For starters, the most common mistake we see is doing nothing. Dealing with something confusing and making important decisions while also grieving the loss of a loved one is an unpleasant thing to do. But doing nothing is still a decision. For instance, if the inheritance is in cash, such as life insurance or home sale proceeds, it may be tempting to leave the money untouched in a bank account. However, inflation is high, and keeping these dollars in cash will cause a loss of buying power. At James, we help our clients determine the amount to leave in cash, considering their current and future needs. We also walk clients through various investment options, helping them choose options most suitable to their needs and comfort level.

If the inheritance is already invested, it is unlikely the investment is suitable for the beneficiary’s goals, timeline, and cash needs. For example, many retirees are invested in income producing stocks and bonds. But for someone still in their working years, this is not likely the most appropriate option. Some investments receive a step-up in basis when they are inherited, which adjusts the cost basis to the date of death value. Because the hope is that investments will increase in value over time, the longer you wait to restructure the investments suitable to your situation, the more tax you might be required to pay. Some account types, such as IRAs, 401ks, pensions, annuities, and irrevocable trusts, do not receive a step-up in basis. These types of accounts have different rules, distribution requirements and taxation, making it necessary to seek professional guidance.

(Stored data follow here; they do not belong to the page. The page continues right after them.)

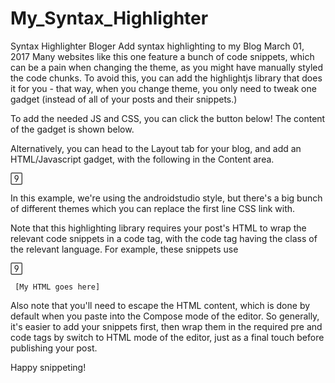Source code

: # My_Syntax_Highlighter
Syntax Highlighter Bloger
Add syntax highlighting to my Blog
March 01, 2017
Many websites like this one feature a bunch of code snippets, which can be a pain when changing the theme, as you might have manually styled the code chunks. To avoid this, you can add the highlightjs library that does it for you - that way, when you change theme, you only need to tweak one gadget (instead of all of your posts and their snippets.)

To add the needed JS and CSS, you can click the button below! The content of the gadget is shown below.


Alternatively, you can head to the Layout tab for your blog, and add an HTML/Javascript gadget, with the following in the Content area.


<link rel="stylesheet"
      href="//cdnjs.cloudflare.com/ajax/libs/highlight.js/9.9.0/styles/androidstudio.min.css">
<script src="//cdnjs.cloudflare.com/ajax/libs/highlight.js/9.9.0/highlight.min.js"></script>
<script>hljs.initHighlightingOnLoad();</script>

In this example, we're using the androidstudio style, but there's a big bunch of different themes which you can replace the first line CSS link with.

Note that this highlighting library requires your post's HTML to wrap the relevant code snippets in a code tag, with the code tag having the class of the relevant language. For example, these snippets use


<pre><code class='html'> [My HTML goes here] </code></pre>

Also note that you'll need to escape the HTML content, which is done by default when you paste into the Compose mode of the editor. So generally, it's easier to add your snippets first, then wrap them in the required pre and code tags by switch to HTML mode of the editor, just as a final touch before publishing your post.

Happy snippeting!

Consolidating accounts can be beneficial, but not all account types can be combined. Aggregating into fewer accounts can help ease record keeping and control. Naming beneficiaries on inherited accounts is also important to ensure the funds are distributed according to the client’s wishes while hopefully avoiding probate.

Inheriting an IRA can be particularly tricky, especially if it has a large balance. Depending on whether the beneficiary is a spouse or non-spouse, different rules apply. If the beneficiary is not a spouse, the beneficiary typically has ten years to distribute the full account, however the distributions are taxable. The financial planners at James are available to work with you to create a strategy to help minimize taxes and avoid penalties.

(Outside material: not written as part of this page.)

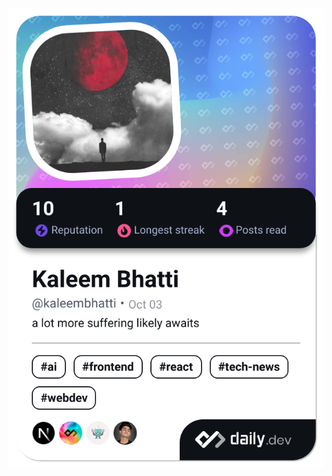 <a href="https://app.daily.dev/kaleembhatti"><img src="devcard.png" width="652" alt="Kaleem Bhatti's Dev Card"/></a>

Finally, it is important to treat the inheritance wisely. Although it may be a windfall, it is not a reason to increase one’s standard of living without careful consideration. These funds could be used to pay down debt, fund retirement savings, purchase a new home, or many other opportunities. It is essential to have a deep understanding of future needs and to determine a safe amount to spend annually before making any financial decisions.

In conclusion, inheriting assets is almost always a complex process. Seeking professional guidance is essential in avoiding costly mistakes and missed opportunities. At James, we help our clients navigate the inheritance process, ensuring they make informed decisions that align with their current and future needs.